In case of high-K capacitors, E-field mapping by in-situ biasing experiment is done. During this process, charge distribution is measured by phase contrast(inline holography) technique and ionic charge is also measured by Electron Energy Loss Spectroscopy(EELS) technique. In addition, the electric field induced at the insulator is measured by 4D STEM technique which has high resolution(sub-nm scale) and sensitivity(0.4 MV/cm)

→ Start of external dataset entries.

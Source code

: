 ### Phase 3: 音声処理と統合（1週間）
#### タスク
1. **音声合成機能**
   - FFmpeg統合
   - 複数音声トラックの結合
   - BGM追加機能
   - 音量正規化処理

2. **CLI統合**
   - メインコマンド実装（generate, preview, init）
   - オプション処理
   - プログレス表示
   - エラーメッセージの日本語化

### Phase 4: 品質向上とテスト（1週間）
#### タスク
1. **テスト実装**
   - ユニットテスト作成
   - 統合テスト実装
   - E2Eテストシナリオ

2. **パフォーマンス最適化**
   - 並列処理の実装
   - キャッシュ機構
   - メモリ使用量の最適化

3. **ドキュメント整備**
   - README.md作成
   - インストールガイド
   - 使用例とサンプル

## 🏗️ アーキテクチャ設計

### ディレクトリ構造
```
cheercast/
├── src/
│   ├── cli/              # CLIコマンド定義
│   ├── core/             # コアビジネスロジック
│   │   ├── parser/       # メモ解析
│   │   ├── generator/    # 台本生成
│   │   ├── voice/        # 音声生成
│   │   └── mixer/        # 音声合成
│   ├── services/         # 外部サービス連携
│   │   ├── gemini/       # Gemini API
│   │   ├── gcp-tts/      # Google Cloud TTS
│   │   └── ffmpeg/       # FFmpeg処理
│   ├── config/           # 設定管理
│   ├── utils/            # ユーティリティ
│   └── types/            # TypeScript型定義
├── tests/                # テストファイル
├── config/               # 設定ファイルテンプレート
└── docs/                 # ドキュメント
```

Next generation display (Quantum Dots)
Quantum dots (QD) are semiconductor nanocrystals, which exhibit quantum mechanical behavior arising from the specific size of their energy band gaps. Due to these properties, QDs find applications in a wide variety of electronics like solar cells, transistors, LEDs, medical imaging, and quantum computing. Chemistry lies at the core of modern industry and technology owing to its precise atomic and molecular control of reaction pathways. This has been particularly successful in the precise control of molecular structures for their specific purpose. The comprehensive resolution of such reaction pathways in terms of the reactants, intermediates, transition states, and products enables the development of new methods to create appropriate organic structures and materials. To unraveling the reaction pathways in full detail, TEM build a bridge towards atomic scale understanding of the structure and reaction. We are developing low dose imaging technique to overcome obstacles from the strong E-beam damage which degrades the nano structure we pursuit.

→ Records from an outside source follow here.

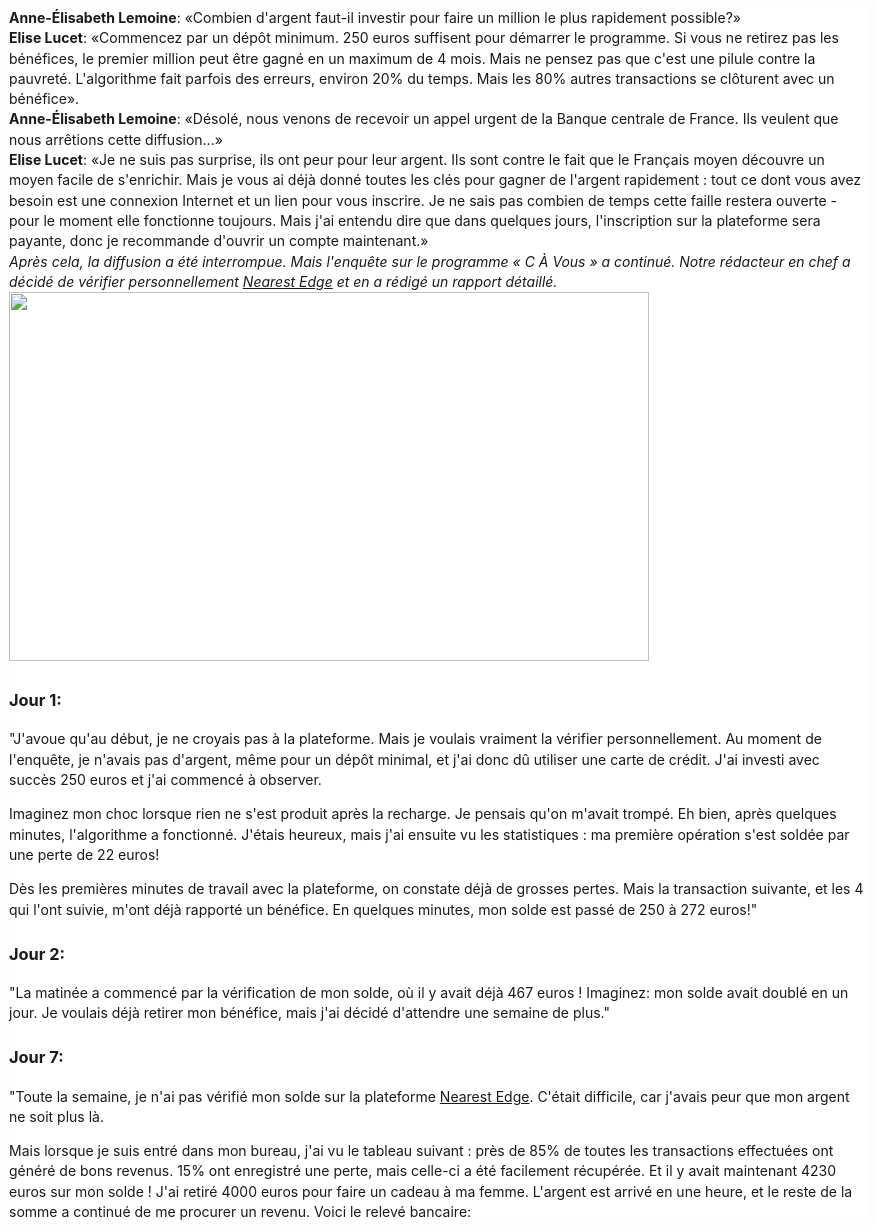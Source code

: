 <div class="info__text"><b>Anne-Élisabeth Lemoine</b>: «Combien d'argent faut-il investir pour faire un million le plus rapidement possible?»</div>
<div></div>
<div class="info__text"><b>Elise Lucet</b>: «Commencez par un dépôt minimum. 250 euros suffisent pour démarrer le programme. Si vous ne retirez pas les bénéfices, le premier million peut être gagné en un maximum de 4 mois. Mais ne pensez pas que c'est une pilule contre la pauvreté. L'algorithme fait parfois des erreurs, environ 20% du temps. Mais les 80% autres transactions se clôturent avec un bénéfice».</div>
<div></div>
<div class="info__text"><b>Anne-Élisabeth Lemoine</b>: «Désolé, nous venons de recevoir un appel urgent de la Banque centrale de France. Ils veulent que nous arrêtions cette diffusion...»</div>
<div></div>
<div class="info__text"><b>Elise Lucet</b>: «Je ne suis pas surprise, ils ont peur pour leur argent. Ils sont contre le fait que le Français moyen découvre un moyen facile de s'enrichir. Mais je vous ai déjà donné toutes les clés pour gagner de l'argent rapidement : tout ce dont vous avez besoin est une connexion Internet et un lien pour vous inscrire. Je ne sais pas combien de temps cette faille restera ouverte - pour le moment elle fonctionne toujours. Mais j'ai entendu dire que dans quelques jours, l'inscription sur la plateforme sera payante, donc je recommande d'ouvrir un compte maintenant.»</div>
<div></div>
<div class="info__text"><i>Après cela, la diffusion a été interrompue. Mais l'enquête sur le programme « C À Vous » a continué. Notre rédacteur en chef a décidé de vérifier personnellement <a href="https://futurefundpath.com/NzKNRjwc?f=Nearest+Edge" target="_blank" rel="noopener">Nearest Edge</a> et en a rédigé un rapport détaillé.</i></div>
<img class="img-thumbnail info__img aligncenter" src="https://allnewsall.info/wp-content/uploads/2024/11/3_5.jpg" alt="" width="640" height="369" />

<section class="steps">
<div class="container-sec">
<h3 class="steps__title">Jour 1:</h3>
<p class="steps__important">"J'avoue qu'au début, je ne croyais pas à la plateforme. Mais je voulais vraiment la vérifier personnellement. Au moment de l'enquête, je n'avais pas d'argent, même pour un dépôt minimal, et j'ai donc dû utiliser une carte de crédit. J'ai investi avec succès 250 euros et j'ai commencé à observer.</p>
Imaginez mon choc lorsque rien ne s'est produit après la recharge. Je pensais qu'on m'avait trompé. Eh bien, après quelques minutes, l'algorithme a fonctionné. J'étais heureux, mais j'ai ensuite vu les statistiques : ma première opération s'est soldée par une perte de 22 euros!

Dès les premières minutes de travail avec la plateforme, on constate déjà de grosses pertes. Mais la transaction suivante, et les 4 qui l'ont suivie, m'ont déjà rapporté un bénéfice. En quelques minutes, mon solde est passé de 250 à 272 euros!"
<h3 class="steps__title">Jour 2:</h3>
<p class="steps__important">"La matinée a commencé par la vérification de mon solde, où il y avait déjà 467 euros ! Imaginez: mon solde avait doublé en un jour. Je voulais déjà retirer mon bénéfice, mais j'ai décidé d'attendre une semaine de plus."</p>

<h3 class="steps__title">Jour 7:</h3>
<p class="steps__important">"Toute la semaine, je n'ai pas vérifié mon solde sur la plateforme <a href="https://futurefundpath.com/NzKNRjwc?f=Nearest+Edge" target="_blank" rel="noopener">Nearest Edge</a>. C'était difficile, car j'avais peur que mon argent ne soit plus là.</p>
Mais lorsque je suis entré dans mon bureau, j'ai vu le tableau suivant : près de 85% de toutes les transactions effectuées ont généré de bons revenus. 15% ont enregistré une perte, mais celle-ci a été facilement récupérée. Et il y avait maintenant 4230 euros sur mon solde ! J'ai retiré 4000 euros pour faire un cadeau à ma femme. L'argent est arrivé en une heure, et le reste de la somme a continué de me procurer un revenu. Voici le relevé bancaire:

Next generation display – Nanowire LED
For last decades, Group III-N based Light Emitting Didoes, specially for InGaN, has been developed to actualize Red, Blue and Green my controlling the amount of InN. But, due to their lattice mismatch between InN and GaN, there exists inherent strain, defect, and strain-induced E-Field. By understanding the origin of those phenomena using state-of-art TEM can be a powerful tool to understand the device in atomic scale. and by combining in-situ electrical biasing in TEM, we can approach and solving the problem in device operation condition. Here, by taking the InGaN based planar & nanorod LED as a model system, we mapped the strain distribution with high resolution. And utilizing 4D-STEM, we are trying to map the Piezoelectric Field distribution in LED. Our technique will give inspiration to human to design the next-generation LED material and devices.

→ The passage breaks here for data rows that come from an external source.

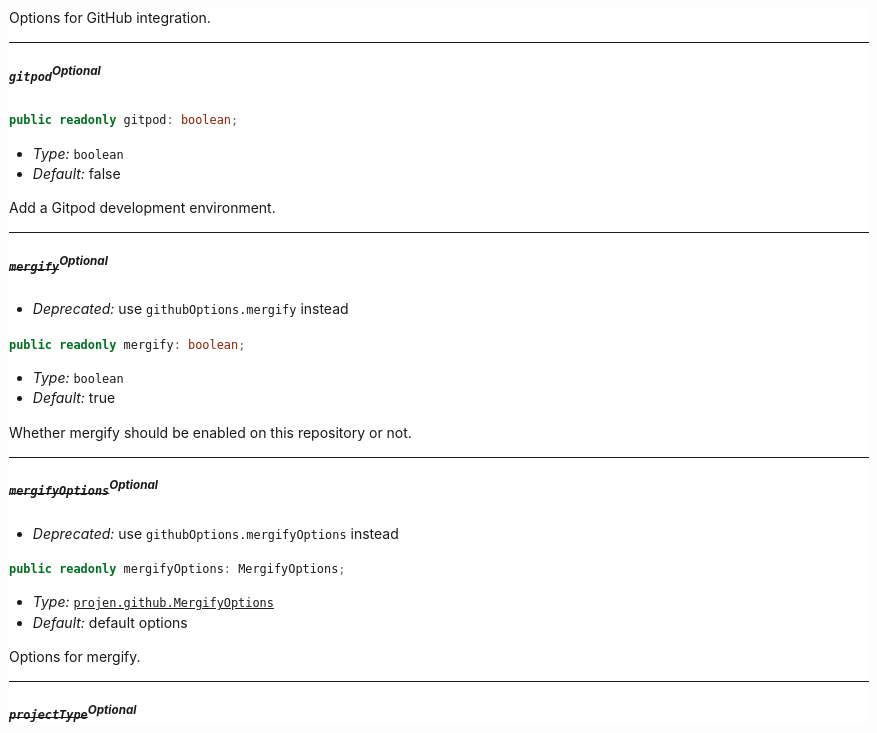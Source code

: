 Options for GitHub integration.

---

##### `gitpod`<sup>Optional</sup> <a name="yarn-projen.YarnWorkspaceProjectOptions.property.gitpod" id="yarnprojenyarnworkspaceprojectoptionspropertygitpod"></a>

```typescript
public readonly gitpod: boolean;
```

- *Type:* `boolean`
- *Default:* false

Add a Gitpod development environment.

---

##### ~~`mergify`~~<sup>Optional</sup> <a name="yarn-projen.YarnWorkspaceProjectOptions.property.mergify" id="yarnprojenyarnworkspaceprojectoptionspropertymergify"></a>

- *Deprecated:* use `githubOptions.mergify` instead

```typescript
public readonly mergify: boolean;
```

- *Type:* `boolean`
- *Default:* true

Whether mergify should be enabled on this repository or not.

---

##### ~~`mergifyOptions`~~<sup>Optional</sup> <a name="yarn-projen.YarnWorkspaceProjectOptions.property.mergifyOptions" id="yarnprojenyarnworkspaceprojectoptionspropertymergifyoptions"></a>

- *Deprecated:* use `githubOptions.mergifyOptions` instead

```typescript
public readonly mergifyOptions: MergifyOptions;
```

- *Type:* [`projen.github.MergifyOptions`](#projen.github.MergifyOptions)
- *Default:* default options

Options for mergify.

---

##### ~~`projectType`~~<sup>Optional</sup> <a name="yarn-projen.YarnWorkspaceProjectOptions.property.projectType" id="yarnprojenyarnworkspaceprojectoptionspropertyprojecttype"></a>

Next generation memory (V-NAND)
In order to increase data storage capacity in conventional memory devices, the size of individual devices has been reduced. However, as the size drops to the nanometer scale, data corruption due to interference between devices have become a critical issue. As a solution, multi-level-cell (MLC) and vertical stacking called VNAND instead of reducing the size in the lateral direction have been developed and it is currently commercialized. When the charge is stored in a layer called a charge trap layer (or floating gate), the threshold voltage changes. Maintaining the amount and distribution of charges constant is an important in determining the stability of the device since the threshold voltage varies according to the number of charges to be trapped. In this regard, characterizing the distribution of trapped charge in real devices can play an important role in revealing the cause of degradation of device performance. While excellent sensitivity and spatial resolution are required for it, there is no tool capable of imaging the charge distribution inside the device with existing measurement methods, and it relies on prediction by simulation. To characterize the charge distribution in VNAND device, we will carry out in-situ biasing inside a TEM combining phase imaging techniques to trace the trapped electrons at sub-nanometer scale.